YOUR GOAL: No pictures should be carried over. Output all other parts of the entries verbatim.

SUPPLIED DATA:
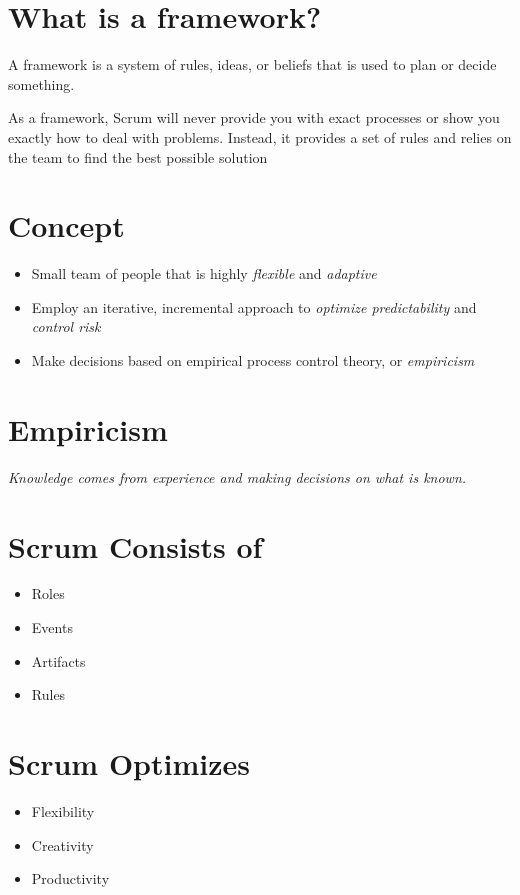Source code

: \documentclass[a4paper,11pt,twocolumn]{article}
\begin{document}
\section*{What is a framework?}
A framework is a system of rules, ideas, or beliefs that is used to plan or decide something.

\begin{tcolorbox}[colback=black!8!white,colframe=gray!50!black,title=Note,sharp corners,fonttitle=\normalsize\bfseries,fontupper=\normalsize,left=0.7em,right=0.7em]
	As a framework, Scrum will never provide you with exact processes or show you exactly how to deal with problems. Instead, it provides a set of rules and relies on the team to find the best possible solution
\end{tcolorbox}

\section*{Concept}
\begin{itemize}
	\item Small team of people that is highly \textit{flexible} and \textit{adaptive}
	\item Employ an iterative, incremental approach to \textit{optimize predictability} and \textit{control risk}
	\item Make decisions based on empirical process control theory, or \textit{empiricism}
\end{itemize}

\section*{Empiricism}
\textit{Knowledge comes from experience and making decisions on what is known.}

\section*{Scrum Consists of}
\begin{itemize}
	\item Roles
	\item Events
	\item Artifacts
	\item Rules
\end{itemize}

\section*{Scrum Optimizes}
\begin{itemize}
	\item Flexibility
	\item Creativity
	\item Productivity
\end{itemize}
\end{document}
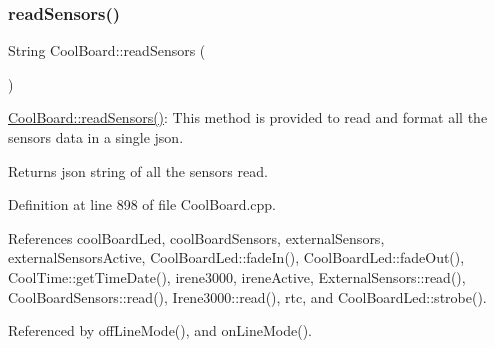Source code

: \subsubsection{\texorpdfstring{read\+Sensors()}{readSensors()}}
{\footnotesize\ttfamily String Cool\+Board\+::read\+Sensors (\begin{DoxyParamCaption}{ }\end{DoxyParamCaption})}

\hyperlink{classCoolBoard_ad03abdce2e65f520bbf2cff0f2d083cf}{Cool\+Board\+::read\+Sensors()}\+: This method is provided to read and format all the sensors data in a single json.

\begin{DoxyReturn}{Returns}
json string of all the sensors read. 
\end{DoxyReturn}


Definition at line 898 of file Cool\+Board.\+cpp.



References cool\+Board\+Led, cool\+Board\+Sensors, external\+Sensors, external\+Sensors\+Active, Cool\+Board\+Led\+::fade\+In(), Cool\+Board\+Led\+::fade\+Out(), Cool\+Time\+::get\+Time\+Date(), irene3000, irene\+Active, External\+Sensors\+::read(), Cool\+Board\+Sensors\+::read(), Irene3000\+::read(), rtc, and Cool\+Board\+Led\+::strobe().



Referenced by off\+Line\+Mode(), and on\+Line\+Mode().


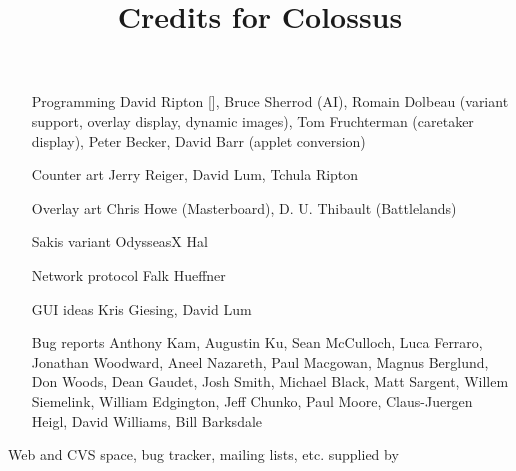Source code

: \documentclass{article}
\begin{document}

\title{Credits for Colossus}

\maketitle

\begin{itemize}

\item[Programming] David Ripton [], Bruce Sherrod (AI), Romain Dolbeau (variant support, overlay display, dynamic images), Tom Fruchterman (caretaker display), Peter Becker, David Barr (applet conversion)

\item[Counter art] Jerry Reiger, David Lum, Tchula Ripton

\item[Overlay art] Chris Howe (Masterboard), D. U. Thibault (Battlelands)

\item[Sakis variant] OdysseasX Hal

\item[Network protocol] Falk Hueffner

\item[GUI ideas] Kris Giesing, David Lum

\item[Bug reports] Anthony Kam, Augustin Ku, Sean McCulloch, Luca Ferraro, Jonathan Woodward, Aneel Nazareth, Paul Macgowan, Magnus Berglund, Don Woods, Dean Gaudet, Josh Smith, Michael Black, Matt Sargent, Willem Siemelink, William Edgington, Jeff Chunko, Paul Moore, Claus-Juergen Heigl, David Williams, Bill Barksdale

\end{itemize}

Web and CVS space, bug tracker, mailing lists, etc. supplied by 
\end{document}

REPLY TO THE EXERCISE:
Source code

: \documentclass[a4paper,11pt,twocolumn]{article}
\begin{document}
\section*{What is a framework?}
A framework is a system of rules, ideas, or beliefs that is used to plan or decide something.

\begin{tcolorbox}[colback=black!8!white,colframe=gray!50!black,title=Note,sharp corners,fonttitle=\normalsize\bfseries,fontupper=\normalsize,left=0.7em,right=0.7em]
	As a framework, Scrum will never provide you with exact processes or show you exactly how to deal with problems. Instead, it provides a set of rules and relies on the team to find the best possible solution
\end{tcolorbox}

\section*{Concept}
\begin{itemize}
	\item Small team of people that is highly \textit{flexible} and \textit{adaptive}
	\item Employ an iterative, incremental approach to \textit{optimize predictability} and \textit{control risk}
	\item Make decisions based on empirical process control theory, or \textit{empiricism}
\end{itemize}

\section*{Empiricism}
\textit{Knowledge comes from experience and making decisions on what is known.}

\section*{Scrum Consists of}
\begin{itemize}
	\item Roles
	\item Events
	\item Artifacts
	\item Rules
\end{itemize}

\section*{Scrum Optimizes}
\begin{itemize}
	\item Flexibility
	\item Creativity
	\item Productivity
\end{itemize}
\end{document}
Source code

: \subsubsection{\texorpdfstring{read\+Sensors()}{readSensors()}}
{\footnotesize\ttfamily String Cool\+Board\+::read\+Sensors (\begin{DoxyParamCaption}{ }\end{DoxyParamCaption})}

\hyperlink{classCoolBoard_ad03abdce2e65f520bbf2cff0f2d083cf}{Cool\+Board\+::read\+Sensors()}\+: This method is provided to read and format all the sensors data in a single json.

\begin{DoxyReturn}{Returns}
json string of all the sensors read. 
\end{DoxyReturn}


Definition at line 898 of file Cool\+Board.\+cpp.



References cool\+Board\+Led, cool\+Board\+Sensors, external\+Sensors, external\+Sensors\+Active, Cool\+Board\+Led\+::fade\+In(), Cool\+Board\+Led\+::fade\+Out(), Cool\+Time\+::get\+Time\+Date(), irene3000, irene\+Active, External\+Sensors\+::read(), Cool\+Board\+Sensors\+::read(), Irene3000\+::read(), rtc, and Cool\+Board\+Led\+::strobe().



Referenced by off\+Line\+Mode(), and on\+Line\+Mode().


Source code

: \documentclass{article}
\begin{document}

\title{Credits for Colossus}

\maketitle

\begin{itemize}

\item[Programming] David Ripton [], Bruce Sherrod (AI), Romain Dolbeau (variant support, overlay display, dynamic images), Tom Fruchterman (caretaker display), Peter Becker, David Barr (applet conversion)

\item[Counter art] Jerry Reiger, David Lum, Tchula Ripton

\item[Overlay art] Chris Howe (Masterboard), D. U. Thibault (Battlelands)

\item[Sakis variant] OdysseasX Hal

\item[Network protocol] Falk Hueffner

\item[GUI ideas] Kris Giesing, David Lum

\item[Bug reports] Anthony Kam, Augustin Ku, Sean McCulloch, Luca Ferraro, Jonathan Woodward, Aneel Nazareth, Paul Macgowan, Magnus Berglund, Don Woods, Dean Gaudet, Josh Smith, Michael Black, Matt Sargent, Willem Siemelink, William Edgington, Jeff Chunko, Paul Moore, Claus-Juergen Heigl, David Williams, Bill Barksdale

\end{itemize}

Web and CVS space, bug tracker, mailing lists, etc. supplied by 
\end{document}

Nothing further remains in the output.